**Task statement**
What is the number of lines in the data below that hold the word "Google"? Give nothing beyond that number.

(Stored data)
::::::
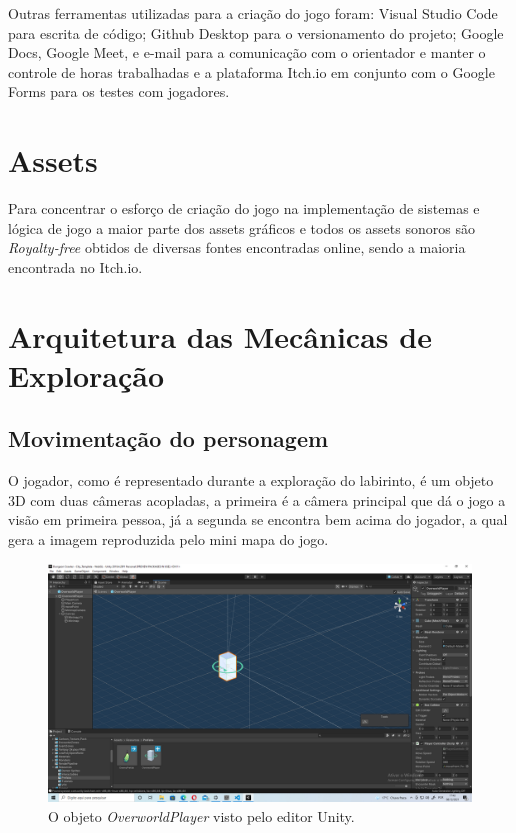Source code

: \documentclass[
	12pt,				%
	openright,			%
	twoside,			%
	a4paper,			%
	english,			%
	french,				%
	spanish,			%
	brazil				%
	]{abntex2}
\begin{document}
Outras ferramentas utilizadas para a criação do jogo foram: Visual Studio Code para escrita de código;
Github Desktop para o versionamento do projeto; Google Docs, Google Meet, e e-mail para a
comunicação com o orientador e manter o controle de horas trabalhadas e a plataforma Itch.io em conjunto com o Google Forms para os testes com jogadores.
\pagebreak
\section{Assets}

Para concentrar o esforço de criação do jogo na implementação de sistemas e lógica de jogo a maior parte dos assets gráficos e todos os assets sonoros são \emph{Royalty-free} obtidos de diversas fontes encontradas online, sendo a maioria encontrada no Itch.io. %


\section{Arquitetura das Mecânicas de Exploração}


\subsection{Movimentação do personagem}

O jogador, como é representado durante a exploração do labirinto, é um objeto 3D com duas câmeras acopladas, a primeira é a câmera principal que dá o jogo a visão em primeira pessoa, já a segunda se encontra bem acima do jogador, a qual gera a imagem reproduzida pelo mini mapa do jogo.
 

\begin{figure}[h!]
 \centering
  \includegraphics[width=0.65\linewidth]{playerobject.jpg}
  \caption{O objeto \emph{OverworldPlayer} visto pelo editor Unity.}
  \label{fig:playerobject}
\end{figure}
	
\end{document}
::::::
**Answer section**
2